Purpose
This study aimed to clarify the factors that influence medication adherence of older adults supported by nurses in acute care hospitals.
Methods
An anonymous self-administered questionnaire survey was conducted with nurses working in randomly selected acute care hospitals in Japan. The contents of the survey included 40 items, which assessed medication adherence and prescription background for one elderly case for which the nurses provided medication support. The analysis was done statistically.
Results
Responses were received from 629 nurses. Valid responses included 464 responses, with no defects in the responses to the 40 items assessing medication adherence. The average score of the medication adherence assessment tool was 129.65 points. Adherence was significantly lower in older adults, those using neuropsychiatric medications, and those with longer morbidity and prescription periods for the main illness. Additionally, significantly lower subfactors for continued medication control were noted in cases of neuropsychiatric medication use, long prescription periods, and pharmacist intervention.
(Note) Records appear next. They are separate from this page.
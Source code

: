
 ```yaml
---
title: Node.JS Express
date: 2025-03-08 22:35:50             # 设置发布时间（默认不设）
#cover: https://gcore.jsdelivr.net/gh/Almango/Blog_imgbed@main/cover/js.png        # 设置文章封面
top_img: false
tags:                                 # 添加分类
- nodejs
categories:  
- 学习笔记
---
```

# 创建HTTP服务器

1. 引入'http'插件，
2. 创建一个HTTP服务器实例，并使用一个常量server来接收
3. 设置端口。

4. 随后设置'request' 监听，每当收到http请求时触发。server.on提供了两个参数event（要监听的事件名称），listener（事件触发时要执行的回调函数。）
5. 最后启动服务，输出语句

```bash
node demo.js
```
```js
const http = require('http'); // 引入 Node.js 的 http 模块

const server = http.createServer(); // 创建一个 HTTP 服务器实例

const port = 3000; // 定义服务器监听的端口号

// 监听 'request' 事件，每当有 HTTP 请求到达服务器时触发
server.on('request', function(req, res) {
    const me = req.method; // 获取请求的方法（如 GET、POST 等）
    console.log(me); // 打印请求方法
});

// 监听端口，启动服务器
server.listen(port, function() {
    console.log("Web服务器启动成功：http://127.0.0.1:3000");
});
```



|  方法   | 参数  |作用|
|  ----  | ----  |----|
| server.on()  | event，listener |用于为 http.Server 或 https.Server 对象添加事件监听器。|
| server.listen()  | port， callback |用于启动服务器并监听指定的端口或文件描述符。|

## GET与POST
The result of the binomial logistic regression analysis showed that the factors related to a low total medication adherence score was ≥85 (odds ratio [OR], 2.27; 95% confidence interval [CI], 1.30–3.95) and a history of cardiovascular disease (OR, 0.60; 95% CI, 0.38–0.97).
Conclusion
Older adults exhibiting low medication adherence require careful assessment of adverse drug events and polypharmacy issues as well as active support.